The Middle East, with a 19.8% increase and Africa, with a 9.3% increase, show signs of rapid digital adoption without parallel scaling of verification infrastructure. In many markets, the expansion of digital banking, e-commerce and fintech outpaces the rollout of robust identity frameworks, creating openings that professionalised fraud groups are quick to exploit. Capacity-building, training and regional cooperation may be especially impactful in these environments.
Countries such as Argentina (3.8%), Latvia (3.7%) and Pakistan (5.9%), illustrate another trend: elevated fraud rates often coexist with complex economic conditions and high mobile-first adoption. These factors can amplify fraud risk when identity systems are fragmented or when informal employment structures create fertile ground for recruitment into organised fraud networks.
Taken together, these regional variations highlight the importance of adaptive, context-sensitive regulatory approaches. A single global model is unlikely to be effective. Instead, what seems to work best are frameworks that balance local realities with cross-border alignment, especially as fraud networks are increasingly fluid, moving across jurisdictions and digital platforms with ease.
AI is reshaping both offense and defence
A clear theme running through the data is the rising influence of AI on the fraud ecosystem. In 2025, AI-assisted document forgery, recorded at 0% the previous year, rose to 2% of all fake documents identified. As generative tools improve, the threshold for producing convincing fabricated content continues to decline.
The report also shows the rise of AI fraud agents. These agents combine generative AI, automation frameworks and reinforcement learning; they create synthetic identities, interact with verification systems in real time and adjust behaviour based on outcomes, which makes them more sophisticated and harder to detect.

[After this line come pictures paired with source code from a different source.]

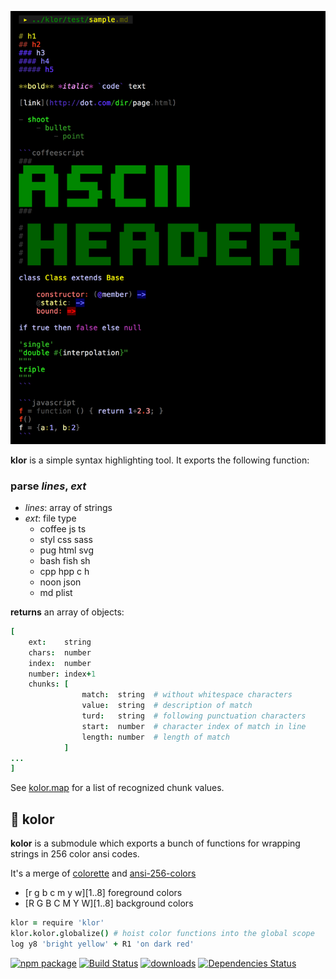 
![klor](test/sample.png)

**klor** is a simple syntax highlighting tool.
It exports the following function:

### **parse** *lines*, *ext*

- *lines*: array of strings
- *ext*: file type
    - coffee js ts 
    - styl css sass
    - pug html svg 
    - bash fish sh 
    - cpp hpp c h 
    - noon json
    - md plist 
    
**returns** an array of objects:

```coffeescript
[
    ext:    string              
    chars:  number              
    index:  number              
    number: index+1 
    chunks: [
                match:  string  # without whitespace characters
                value:  string  # description of match
                turd:   string  # following punctuation characters
                start:  number  # character index of match in line
                length: number  # length of match
            ]
...
]
```

See [kolor.map](https://github.com/monsterkodi/klor/blob/master/coffee/kolor.coffee) for a list of recognized chunk values.

## 🌈 kolor

**kolor** is a submodule which exports a bunch of functions for wrapping strings in 256 color ansi codes.

It's a merge of [colorette](https://github.com/jorgebucaran/colorette) and [ansi-256-colors](https://github.com/jbnicolai/ansi-256-colors)

- [r g b c m y w][1..8] foreground colors 
- [R G B C M Y W][1..8] background colors
    
```coffeescript
klor = require 'klor'
klor.kolor.globalize() # hoist color functions into the global scope
log y8 'bright yellow' + R1 'on dark red'
```

[![npm package][npm-image]][npm-url] 
[![Build Status][travis-image]][travis-url] 
[![downloads][downloads-image]][downloads-url] 
[![Dependencies Status][david-image]][david-url]

[npm-image]:https://img.shields.io/npm/v/noon.svg
[npm-url]:http://npmjs.org/package/klor
[travis-image]:https://travis-ci.org/monsterkodi/klor.svg?branch=master
[travis-url]:https://travis-ci.org/monsterkodi/klor
[david-image]:https://david-dm.org/monsterkodi/klor/status.svg
[david-url]:https://david-dm.org/monsterkodi/klor
[downloads-image]:https://img.shields.io/npm/dm/klor.svg
[downloads-url]:http://npmjs.org/package/klor
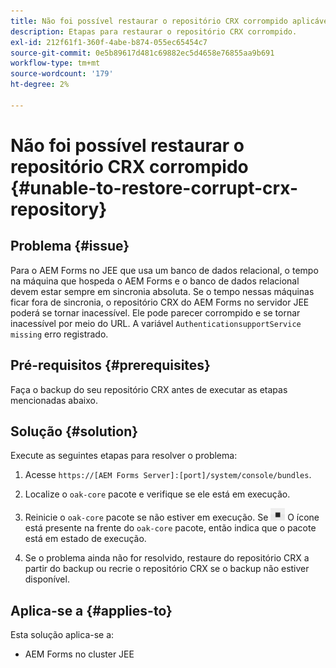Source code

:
 ```yaml
---
title: Não foi possível restaurar o repositório CRX corrompido aplicável ao servidor de cluster JEE
description: Etapas para restaurar o repositório CRX corrompido.
exl-id: 212f61f1-360f-4abe-b874-055ec65454c7
source-git-commit: 0e5b89617d481c69882ec5d4658e76855aa9b691
workflow-type: tm+mt
source-wordcount: '179'
ht-degree: 2%

---
```


# Não foi possível restaurar o repositório CRX corrompido {#unable-to-restore-corrupt-crx-repository}

## Problema {#issue}

Para o AEM Forms no JEE que usa um banco de dados relacional, o tempo na máquina que hospeda o AEM Forms e o banco de dados relacional devem estar sempre em sincronia absoluta. Se o tempo nessas máquinas ficar fora de sincronia, o repositório CRX do AEM Forms no servidor JEE poderá se tornar inacessível. Ele pode parecer corrompido e se tornar inacessível por meio do URL. A variável `AuthenticationsupportService missing` erro registrado.

## Pré-requisitos {#prerequisites}

Faça o backup do seu repositório CRX antes de executar as etapas mencionadas abaixo.

## Solução {#solution}

Execute as seguintes etapas para resolver o problema:
1. Acesse  `https://[AEM Forms Server]:[port]/system/console/bundles`.

1. Localize o `oak-core` pacote e verifique se ele está em execução.

1. Reinicie o `oak-core` pacote se não estiver em execução. Se  ![Botão Pausar](/help/forms/using/assets/stop.png) O ícone está presente na frente do `oak-core` pacote, então indica que o pacote está em estado de execução.

1. Se o problema ainda não for resolvido, restaure do repositório CRX a partir do backup ou recrie o repositório CRX se o backup não estiver disponível.


## Aplica-se a {#applies-to}

Esta solução aplica-se a:

* AEM Forms no cluster JEE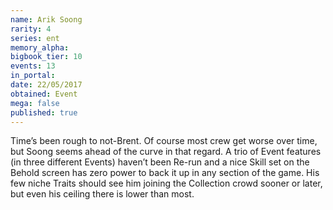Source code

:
 ```yaml
---
name: Arik Soong
rarity: 4
series: ent
memory_alpha:
bigbook_tier: 10
events: 13
in_portal:
date: 22/05/2017
obtained: Event
mega: false
published: true
---
```


Time’s been rough to not-Brent. Of course most crew get worse over time, but Soong seems ahead of the curve in that regard. A trio of Event features (in three different Events) haven’t been Re-run and a nice Skill set on the Behold screen has zero power to back it up in any section of the game. His few niche Traits should see him joining the Collection crowd sooner or later, but even his ceiling there is lower than most.
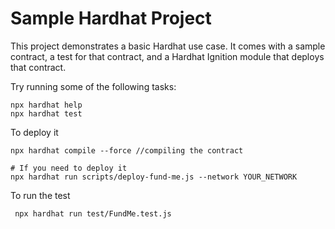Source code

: # Sample Hardhat Project

This project demonstrates a basic Hardhat use case. It comes with a sample contract, a test for that contract, and a Hardhat Ignition module that deploys that contract.

Try running some of the following tasks:

```shell
npx hardhat help
npx hardhat test
```

To deploy it

```shell
npx hardhat compile --force //compiling the contract

# If you need to deploy it
npx hardhat run scripts/deploy-fund-me.js --network YOUR_NETWORK
```

To run the test

```shell
 npx hardhat run test/FundMe.test.js
```

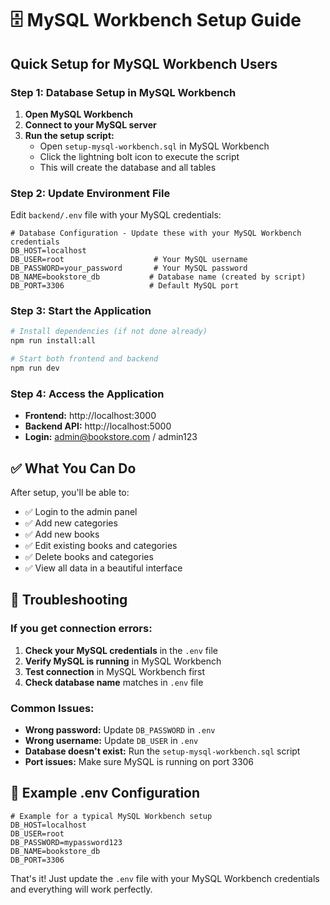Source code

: # 🗄️ MySQL Workbench Setup Guide

## Quick Setup for MySQL Workbench Users

### Step 1: Database Setup in MySQL Workbench

1. **Open MySQL Workbench**
2. **Connect to your MySQL server**
3. **Run the setup script:**
   - Open `setup-mysql-workbench.sql` in MySQL Workbench
   - Click the lightning bolt icon to execute the script
   - This will create the database and all tables

### Step 2: Update Environment File

Edit `backend/.env` file with your MySQL credentials:

```env
# Database Configuration - Update these with your MySQL Workbench credentials
DB_HOST=localhost
DB_USER=root                    # Your MySQL username
DB_PASSWORD=your_password       # Your MySQL password
DB_NAME=bookstore_db           # Database name (created by script)
DB_PORT=3306                   # Default MySQL port
```

### Step 3: Start the Application

```bash
# Install dependencies (if not done already)
npm run install:all

# Start both frontend and backend
npm run dev
```

### Step 4: Access the Application

- **Frontend:** http://localhost:3000
- **Backend API:** http://localhost:5000
- **Login:** admin@bookstore.com / admin123

## ✅ What You Can Do

After setup, you'll be able to:
- ✅ Login to the admin panel
- ✅ Add new categories
- ✅ Add new books
- ✅ Edit existing books and categories
- ✅ Delete books and categories
- ✅ View all data in a beautiful interface

## 🔧 Troubleshooting

### If you get connection errors:

1. **Check your MySQL credentials** in the `.env` file
2. **Verify MySQL is running** in MySQL Workbench
3. **Test connection** in MySQL Workbench first
4. **Check database name** matches in `.env` file

### Common Issues:

- **Wrong password:** Update `DB_PASSWORD` in `.env`
- **Wrong username:** Update `DB_USER` in `.env`
- **Database doesn't exist:** Run the `setup-mysql-workbench.sql` script
- **Port issues:** Make sure MySQL is running on port 3306

## 📝 Example .env Configuration

```env
# Example for a typical MySQL Workbench setup
DB_HOST=localhost
DB_USER=root
DB_PASSWORD=mypassword123
DB_NAME=bookstore_db
DB_PORT=3306
```

That's it! Just update the `.env` file with your MySQL Workbench credentials and everything will work perfectly. 
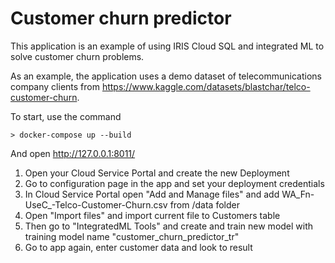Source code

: # Customer churn predictor

This application is an example of using IRIS Cloud SQL and integrated ML to solve customer churn problems.

As an example, the application uses a demo dataset of telecommunications company clients from https://www.kaggle.com/datasets/blastchar/telco-customer-churn.

To start, use the command
```
> docker-compose up --build
```

And open http://127.0.0.1:8011/

1) Open your Cloud Service Portal and create the new Deployment
2) Go to configuration page in the app and set your deployment credentials
3) In Cloud Service Portal open "Add and Manage files" and add WA_Fn-UseC_-Telco-Customer-Churn.csv from /data folder
4) Open "Import files" and import current file to Customers table
5) Then go to "IntegratedML Tools" and create and train new model with training model name "customer_churn_predictor_tr"
5) Go to app again, enter customer data and look to result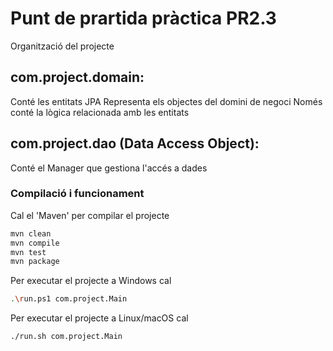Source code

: # Punt de prartida pràctica PR2.3 #

Organització del projecte

com.project.domain:
-------------------
Conté les entitats JPA
Representa els objectes del domini de negoci
Només conté la lògica relacionada amb les entitats


com.project.dao (Data Access Object):
-------------------------------------
Conté el Manager que gestiona l'accés a dades


### Compilació i funcionament ###

Cal el 'Maven' per compilar el projecte
```bash
mvn clean
mvn compile
mvn test
mvn package
```

Per executar el projecte a Windows cal
```bash
.\run.ps1 com.project.Main
```

Per executar el projecte a Linux/macOS cal
```bash
./run.sh com.project.Main
```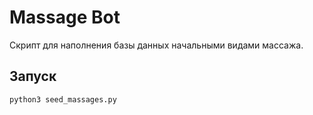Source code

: # Massage Bot

Скрипт для наполнения базы данных начальными видами массажа.

## Запуск

```bash
python3 seed_massages.py
```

Trajectories indicate these agents could become mainstream within 18 months, particularly in organised fraud networks. This trend signals how quickly agentic AI is evolving from lab curiosity to operational threat.
At Anthropic researchers uncovered a state-linked espionage campaign using autonomous AI agents for reconnaissance, phishing and network infiltration—entirely without human control.
While this case was about espionage, the same technology stack could be repurposed for identity fraud, signalling how rapidly agentic AI is evolving from lab curiosity to operational threat.
Preparing systems for the next phase
The data points to a future where fraud risk is less about volume and more about adaptability. Even in regions where rates are declining, the underlying techniques are becoming more intricate. As AI’s role expands, both legitimate and malicious agents may soon need their own verification pathways.
Our findings reveal, above all, the need for systems that evolve as quickly as the threats they are designed to counter. Fraud prevention is becoming less about individual checkpoints and more about continuous, contextual assessment, drawing together behavioural signals, device data and real-time analysis into a single picture.